Commission vice-president Valdis Dombrovskis said that the recent bank failures had highlighted why such reforms are important.

“The recent failures of some US and Swiss banks and resulting stress in the international banking sector are just a reminder of why we need a strong functioning system to deal with all banks, whatever the size, when they get into trouble,” he told reporters.

“Also when it comes to smaller and medium-sized banks. This is where we often see national authorities use taxpayers’ money to deal with a looming failure instead of bank’s own resources and industry-funded safety nets. It means that the resolution system ... is not fully functioning as intended.”

‘Footing the bill’

The reforms would lead to a “more efficient and cheaper” system in which fixing bank failures would be funded by the industry rather than by the public, he continued.

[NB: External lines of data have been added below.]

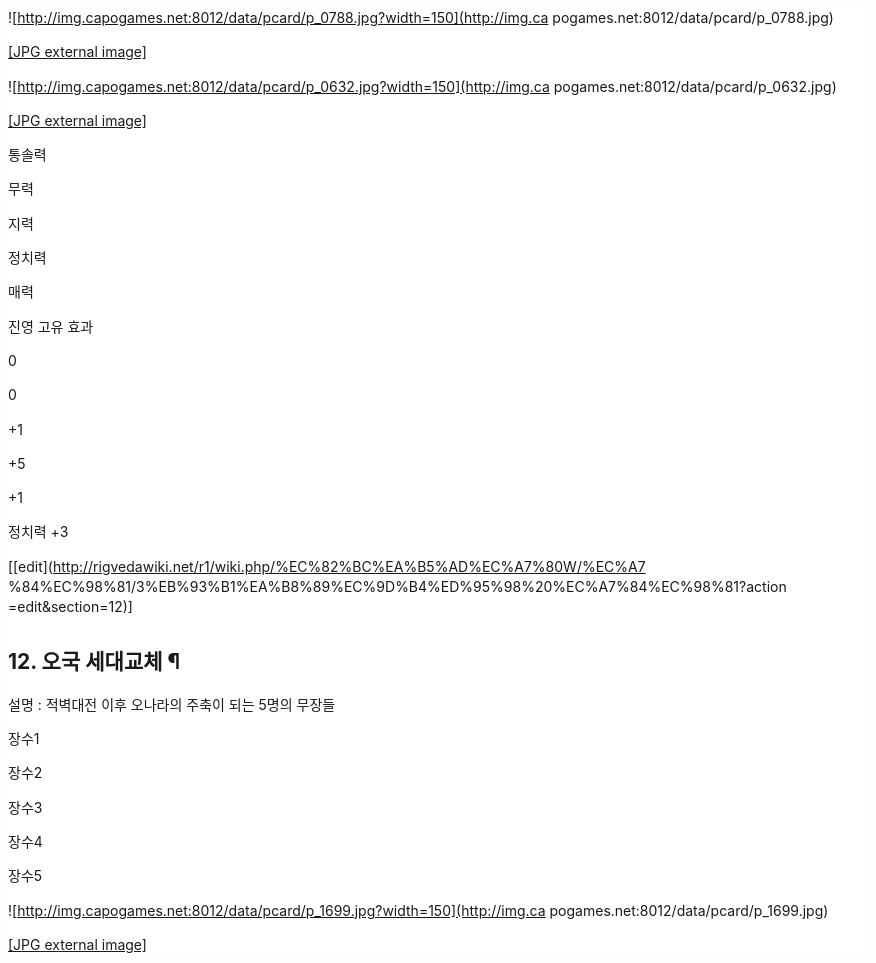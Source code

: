 ![http://img.capogames.net:8012/data/pcard/p_0788.jpg?width=150](http://img.ca
pogames.net:8012/data/pcard/p_0788.jpg)

[[JPG external image]](http://img.capogames.net:8012/data/pcard/p_0788.jpg)

![http://img.capogames.net:8012/data/pcard/p_0632.jpg?width=150](http://img.ca
pogames.net:8012/data/pcard/p_0632.jpg)

[[JPG external image]](http://img.capogames.net:8012/data/pcard/p_0632.jpg)

  

통솔력

무력

지력

정치력

매력

진영 고유 효과

0

0

+1

+5

+1

정치력 +3

[[edit](http://rigvedawiki.net/r1/wiki.php/%EC%82%BC%EA%B5%AD%EC%A7%80W/%EC%A7
%84%EC%98%81/3%EB%93%B1%EA%B8%89%EC%9D%B4%ED%95%98%20%EC%A7%84%EC%98%81?action
=edit&section=12)]

## 12. 오국 세대교체 ¶

  

설명 : 적벽대전 이후 오나라의 주축이 되는 5명의 무장들

  

장수1

장수2

장수3

장수4

장수5

![http://img.capogames.net:8012/data/pcard/p_1699.jpg?width=150](http://img.ca
pogames.net:8012/data/pcard/p_1699.jpg)

[[JPG external image]](http://img.capogames.net:8012/data/pcard/p_1699.jpg)
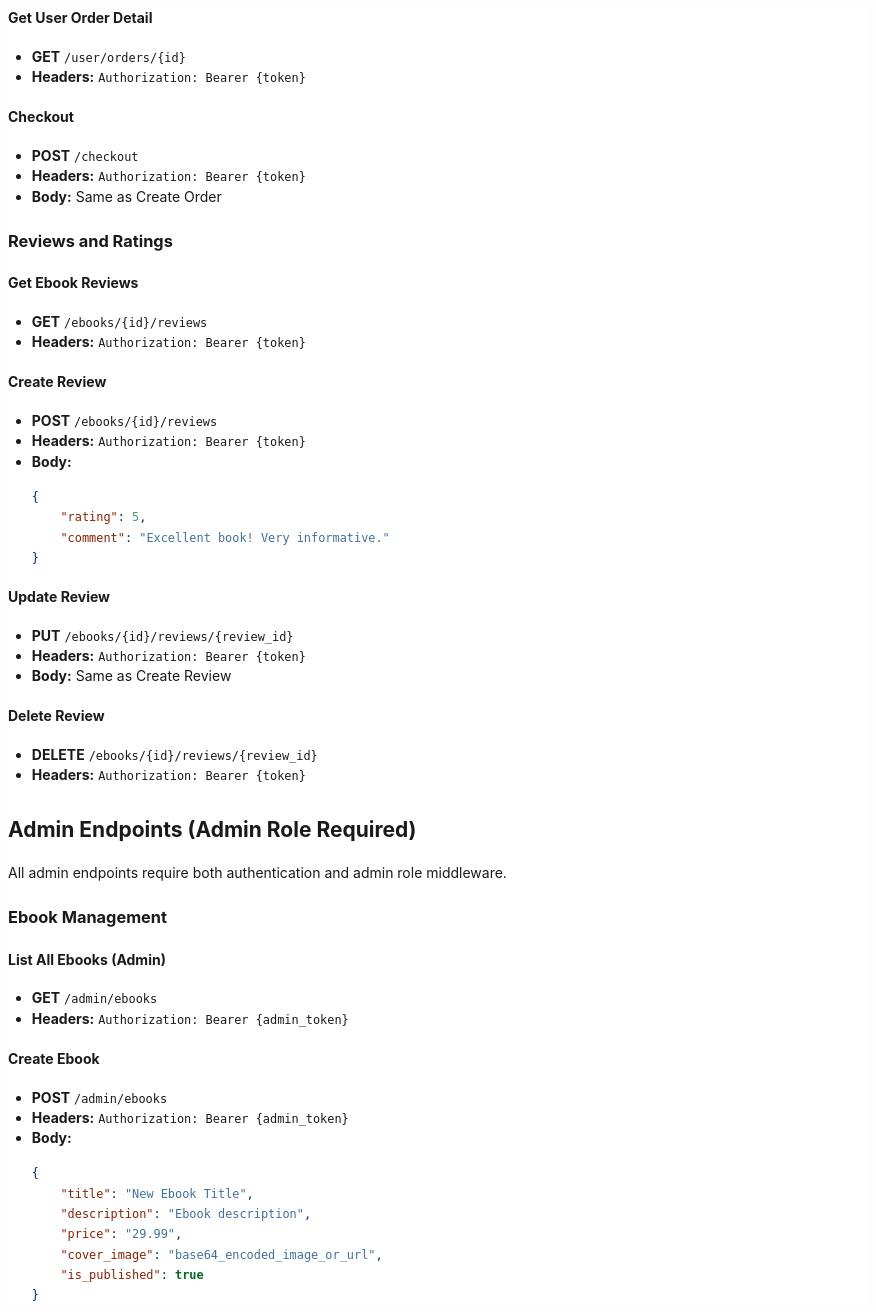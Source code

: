 #### Get User Order Detail
- **GET** `/user/orders/{id}`
- **Headers:** `Authorization: Bearer {token}`

#### Checkout
- **POST** `/checkout`
- **Headers:** `Authorization: Bearer {token}`
- **Body:** Same as Create Order

### Reviews and Ratings

#### Get Ebook Reviews
- **GET** `/ebooks/{id}/reviews`
- **Headers:** `Authorization: Bearer {token}`

#### Create Review
- **POST** `/ebooks/{id}/reviews`
- **Headers:** `Authorization: Bearer {token}`
- **Body:**
  ```json
  {
      "rating": 5,
      "comment": "Excellent book! Very informative."
  }
  ```

#### Update Review
- **PUT** `/ebooks/{id}/reviews/{review_id}`
- **Headers:** `Authorization: Bearer {token}`
- **Body:** Same as Create Review

#### Delete Review
- **DELETE** `/ebooks/{id}/reviews/{review_id}`
- **Headers:** `Authorization: Bearer {token}`

## Admin Endpoints (Admin Role Required)

All admin endpoints require both authentication and admin role middleware.

### Ebook Management

#### List All Ebooks (Admin)
- **GET** `/admin/ebooks`
- **Headers:** `Authorization: Bearer {admin_token}`

#### Create Ebook
- **POST** `/admin/ebooks`
- **Headers:** `Authorization: Bearer {admin_token}`
- **Body:**
  ```json
  {
      "title": "New Ebook Title",
      "description": "Ebook description",
      "price": "29.99",
      "cover_image": "base64_encoded_image_or_url",
      "is_published": true
  }
  ```

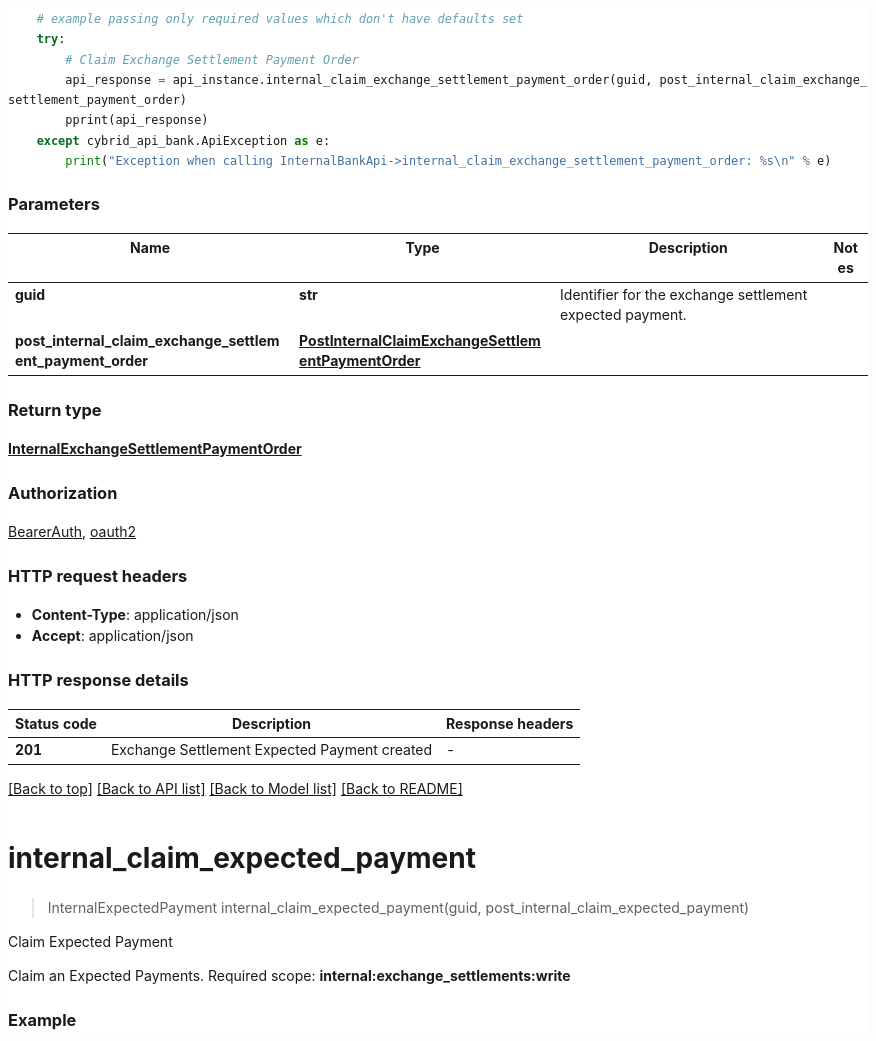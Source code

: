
 ```python
    # example passing only required values which don't have defaults set
    try:
        # Claim Exchange Settlement Payment Order
        api_response = api_instance.internal_claim_exchange_settlement_payment_order(guid, post_internal_claim_exchange_settlement_payment_order)
        pprint(api_response)
    except cybrid_api_bank.ApiException as e:
        print("Exception when calling InternalBankApi->internal_claim_exchange_settlement_payment_order: %s\n" % e)
```


### Parameters

Name | Type | Description  | Notes
------------- | ------------- | ------------- | -------------
 **guid** | **str**| Identifier for the exchange settlement expected payment. |
 **post_internal_claim_exchange_settlement_payment_order** | [**PostInternalClaimExchangeSettlementPaymentOrder**](PostInternalClaimExchangeSettlementPaymentOrder.md)|  |

### Return type

[**InternalExchangeSettlementPaymentOrder**](InternalExchangeSettlementPaymentOrder.md)

### Authorization

[BearerAuth](../README.md#BearerAuth), [oauth2](../README.md#oauth2)

### HTTP request headers

 - **Content-Type**: application/json
 - **Accept**: application/json


### HTTP response details

| Status code | Description | Response headers |
|-------------|-------------|------------------|
**201** | Exchange Settlement Expected Payment created |  -  |

[[Back to top]](#) [[Back to API list]](../README.md#documentation-for-api-endpoints) [[Back to Model list]](../README.md#documentation-for-models) [[Back to README]](../README.md)

# **internal_claim_expected_payment**
> InternalExpectedPayment internal_claim_expected_payment(guid, post_internal_claim_expected_payment)

Claim Expected Payment

Claim an Expected Payments.  Required scope: **internal:exchange_settlements:write**

### Example
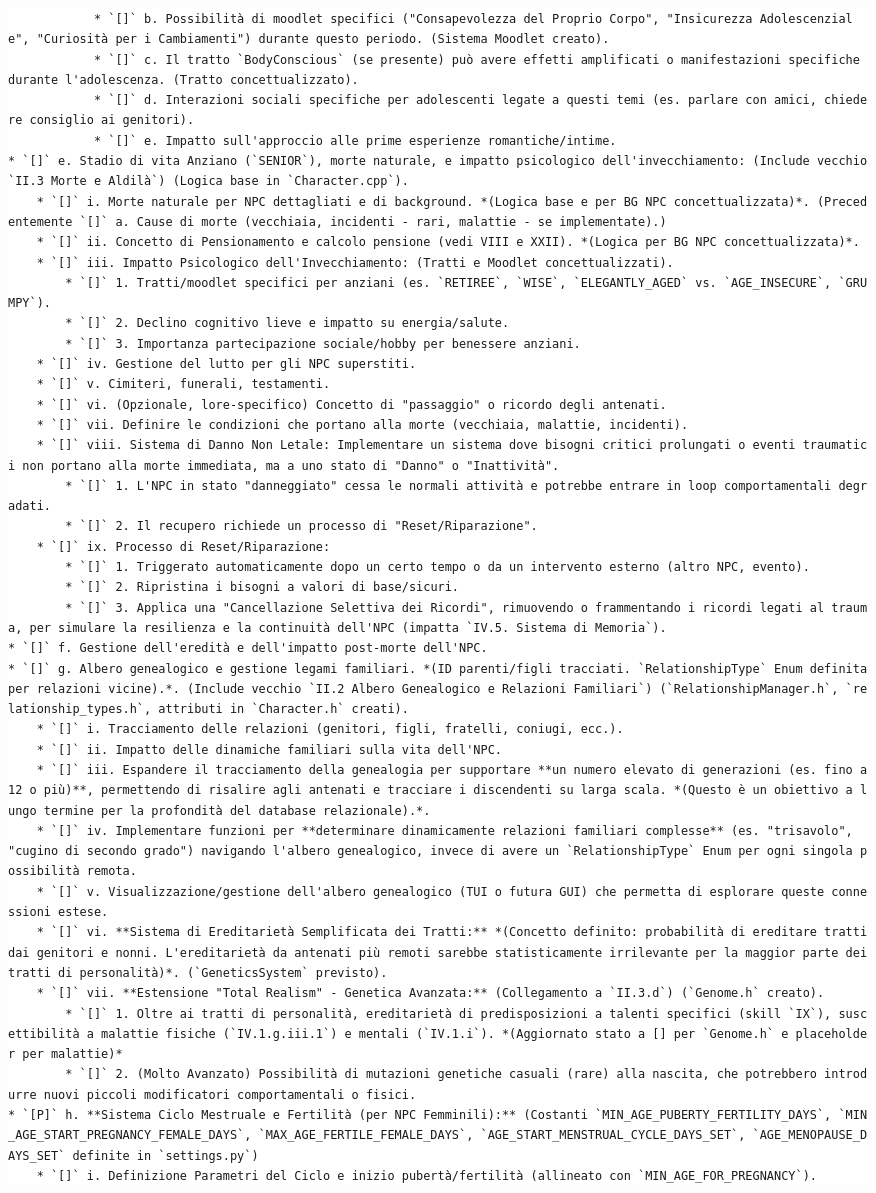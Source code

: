                 * `[]` b. Possibilità di moodlet specifici ("Consapevolezza del Proprio Corpo", "Insicurezza Adolescenziale", "Curiosità per i Cambiamenti") durante questo periodo. (Sistema Moodlet creato).
                * `[]` c. Il tratto `BodyConscious` (se presente) può avere effetti amplificati o manifestazioni specifiche durante l'adolescenza. (Tratto concettualizzato).
                * `[]` d. Interazioni sociali specifiche per adolescenti legate a questi temi (es. parlare con amici, chiedere consiglio ai genitori).
                * `[]` e. Impatto sull'approccio alle prime esperienze romantiche/intime.
    * `[]` e. Stadio di vita Anziano (`SENIOR`), morte naturale, e impatto psicologico dell'invecchiamento: (Include vecchio `II.3 Morte e Aldilà`) (Logica base in `Character.cpp`).
        * `[]` i. Morte naturale per NPC dettagliati e di background. *(Logica base e per BG NPC concettualizzata)*. (Precedentemente `[]` a. Cause di morte (vecchiaia, incidenti - rari, malattie - se implementate).)
        * `[]` ii. Concetto di Pensionamento e calcolo pensione (vedi VIII e XXII). *(Logica per BG NPC concettualizzata)*.
        * `[]` iii. Impatto Psicologico dell'Invecchiamento: (Tratti e Moodlet concettualizzati).
            * `[]` 1. Tratti/moodlet specifici per anziani (es. `RETIREE`, `WISE`, `ELEGANTLY_AGED` vs. `AGE_INSECURE`, `GRUMPY`).
            * `[]` 2. Declino cognitivo lieve e impatto su energia/salute.
            * `[]` 3. Importanza partecipazione sociale/hobby per benessere anziani.
        * `[]` iv. Gestione del lutto per gli NPC superstiti.
        * `[]` v. Cimiteri, funerali, testamenti.
        * `[]` vi. (Opzionale, lore-specifico) Concetto di "passaggio" o ricordo degli antenati.
        * `[]` vii. Definire le condizioni che portano alla morte (vecchiaia, malattie, incidenti).
        * `[]` viii. Sistema di Danno Non Letale: Implementare un sistema dove bisogni critici prolungati o eventi traumatici non portano alla morte immediata, ma a uno stato di "Danno" o "Inattività".
            * `[]` 1. L'NPC in stato "danneggiato" cessa le normali attività e potrebbe entrare in loop comportamentali degradati.
            * `[]` 2. Il recupero richiede un processo di "Reset/Riparazione".
        * `[]` ix. Processo di Reset/Riparazione:
            * `[]` 1. Triggerato automaticamente dopo un certo tempo o da un intervento esterno (altro NPC, evento).
            * `[]` 2. Ripristina i bisogni a valori di base/sicuri.
            * `[]` 3. Applica una "Cancellazione Selettiva dei Ricordi", rimuovendo o frammentando i ricordi legati al trauma, per simulare la resilienza e la continuità dell'NPC (impatta `IV.5. Sistema di Memoria`).
    * `[]` f. Gestione dell'eredità e dell'impatto post-morte dell'NPC.
    * `[]` g. Albero genealogico e gestione legami familiari. *(ID parenti/figli tracciati. `RelationshipType` Enum definita per relazioni vicine).*. (Include vecchio `II.2 Albero Genealogico e Relazioni Familiari`) (`RelationshipManager.h`, `relationship_types.h`, attributi in `Character.h` creati).
        * `[]` i. Tracciamento delle relazioni (genitori, figli, fratelli, coniugi, ecc.).
        * `[]` ii. Impatto delle dinamiche familiari sulla vita dell'NPC.
        * `[]` iii. Espandere il tracciamento della genealogia per supportare **un numero elevato di generazioni (es. fino a 12 o più)**, permettendo di risalire agli antenati e tracciare i discendenti su larga scala. *(Questo è un obiettivo a lungo termine per la profondità del database relazionale).*.
        * `[]` iv. Implementare funzioni per **determinare dinamicamente relazioni familiari complesse** (es. "trisavolo", "cugino di secondo grado") navigando l'albero genealogico, invece di avere un `RelationshipType` Enum per ogni singola possibilità remota.
        * `[]` v. Visualizzazione/gestione dell'albero genealogico (TUI o futura GUI) che permetta di esplorare queste connessioni estese.
        * `[]` vi. **Sistema di Ereditarietà Semplificata dei Tratti:** *(Concetto definito: probabilità di ereditare tratti dai genitori e nonni. L'ereditarietà da antenati più remoti sarebbe statisticamente irrilevante per la maggior parte dei tratti di personalità)*. (`GeneticsSystem` previsto).
        * `[]` vii. **Estensione "Total Realism" - Genetica Avanzata:** (Collegamento a `II.3.d`) (`Genome.h` creato).
            * `[]` 1. Oltre ai tratti di personalità, ereditarietà di predisposizioni a talenti specifici (skill `IX`), suscettibilità a malattie fisiche (`IV.1.g.iii.1`) e mentali (`IV.1.i`). *(Aggiornato stato a [] per `Genome.h` e placeholder per malattie)*
            * `[]` 2. (Molto Avanzato) Possibilità di mutazioni genetiche casuali (rare) alla nascita, che potrebbero introdurre nuovi piccoli modificatori comportamentali o fisici.
    * `[P]` h. **Sistema Ciclo Mestruale e Fertilità (per NPC Femminili):** (Costanti `MIN_AGE_PUBERTY_FERTILITY_DAYS`, `MIN_AGE_START_PREGNANCY_FEMALE_DAYS`, `MAX_AGE_FERTILE_FEMALE_DAYS`, `AGE_START_MENSTRUAL_CYCLE_DAYS_SET`, `AGE_MENOPAUSE_DAYS_SET` definite in `settings.py`)
        * `[]` i. Definizione Parametri del Ciclo e inizio pubertà/fertilità (allineato con `MIN_AGE_FOR_PREGNANCY`).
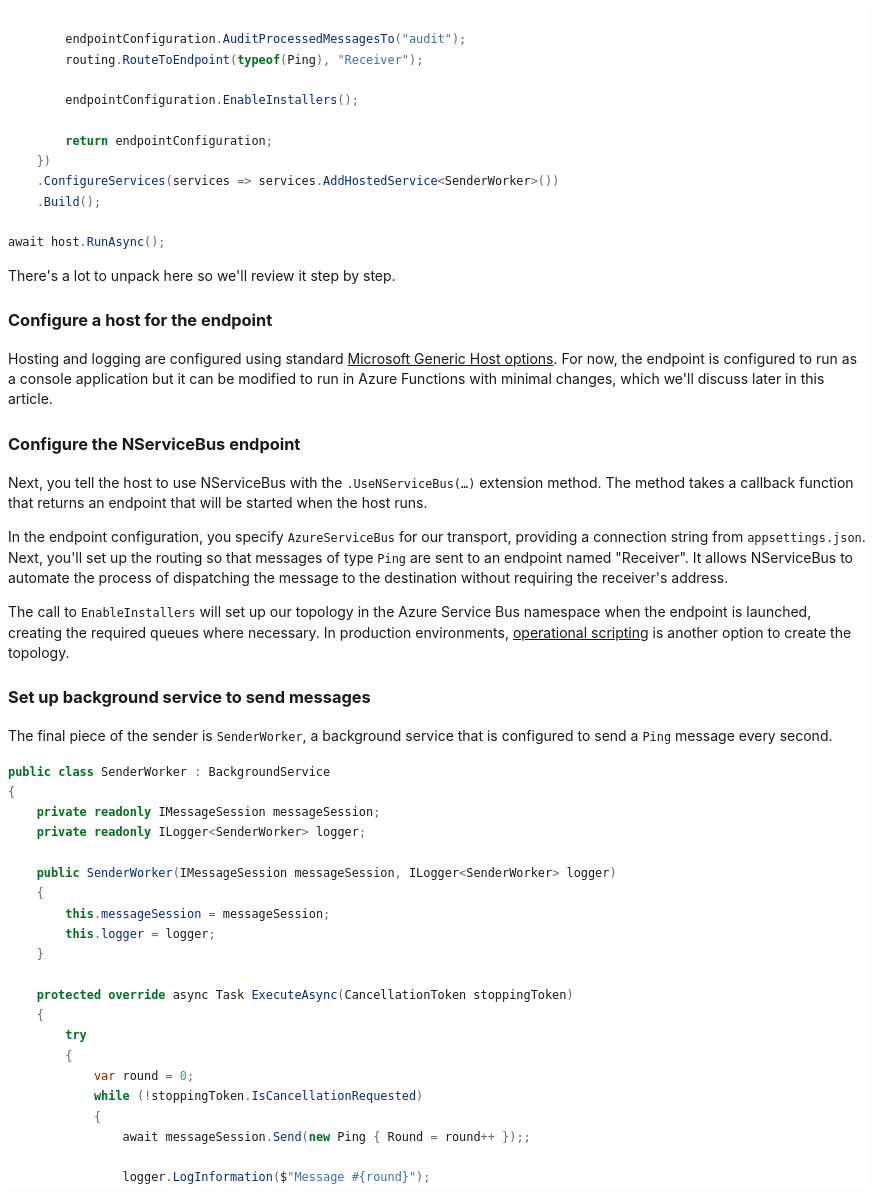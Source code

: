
 ```csharp

        endpointConfiguration.AuditProcessedMessagesTo("audit");
        routing.RouteToEndpoint(typeof(Ping), "Receiver");

        endpointConfiguration.EnableInstallers();

        return endpointConfiguration;
    })
    .ConfigureServices(services => services.AddHostedService<SenderWorker>())
    .Build();

await host.RunAsync();
```

There's a lot to unpack here so we'll review it step by step.

### Configure a host for the endpoint

Hosting and logging are configured using standard [Microsoft Generic Host options](/dotnet/core/extensions/generic-host). For now, the endpoint is configured to run as a console application but it can be modified to run in Azure Functions with minimal changes, which we'll discuss later in this article.

### Configure the NServiceBus endpoint

Next, you tell the host to use NServiceBus with the `.UseNServiceBus(…)` extension method. The method takes a callback function that returns an endpoint that will be started when the host runs.

In the endpoint configuration, you specify `AzureServiceBus` for our transport, providing a connection string from `appsettings.json`. Next, you'll set up the routing so that messages of type `Ping` are sent to an endpoint named "Receiver". It allows NServiceBus to automate the process of dispatching the message to the destination without requiring the receiver's address.

The call to `EnableInstallers` will set up our topology in the Azure Service Bus namespace when the endpoint is launched, creating the required queues where necessary. In production environments, [operational scripting](https://docs.particular.net/transports/azure-service-bus/operational-scripting) is another option to create the topology.

### Set up background service to send messages

The final piece of the sender is `SenderWorker`, a background service that is configured to send a `Ping` message every second.

```csharp
public class SenderWorker : BackgroundService
{
    private readonly IMessageSession messageSession;
    private readonly ILogger<SenderWorker> logger;

    public SenderWorker(IMessageSession messageSession, ILogger<SenderWorker> logger)
    {
        this.messageSession = messageSession;
        this.logger = logger;
    }

    protected override async Task ExecuteAsync(CancellationToken stoppingToken)
    {
        try
        {
            var round = 0;
            while (!stoppingToken.IsCancellationRequested)
            {
                await messageSession.Send(new Ping { Round = round++ });;

                logger.LogInformation($"Message #{round}");

```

“If a bank fails, taxpayers should not end up footing the bill,” said Mr Dombrovskis.

There would be no change in the protection of deposits up to €100,000, which remain insured against bank collapses across the EU.

The commissioners expressed hope that the proposal would go some way towards unlocking progress towards completing the EU banking union and creating a Europe-wide deposit guarantee scheme, plans which have foundered in negotiations since 2015.

But they acknowledged that there are significant divisions among member states on the issue, something that prevented the Eurogroup club of finance ministers, chaired by Minister for Public Expenditure Paschal Donohoe, agreeing on a work programme towards the creation of an EU banking union.

“Eurogroup was not able to agree on the work programme of completion of the banking union, exactly because there are differences of member states’ opinions on various subjects,” said Mr Dombrovskis.

The commission had been asked to put forward this proposal in the absence of a work programme, he added.

“We did our best to take various member state views into account.”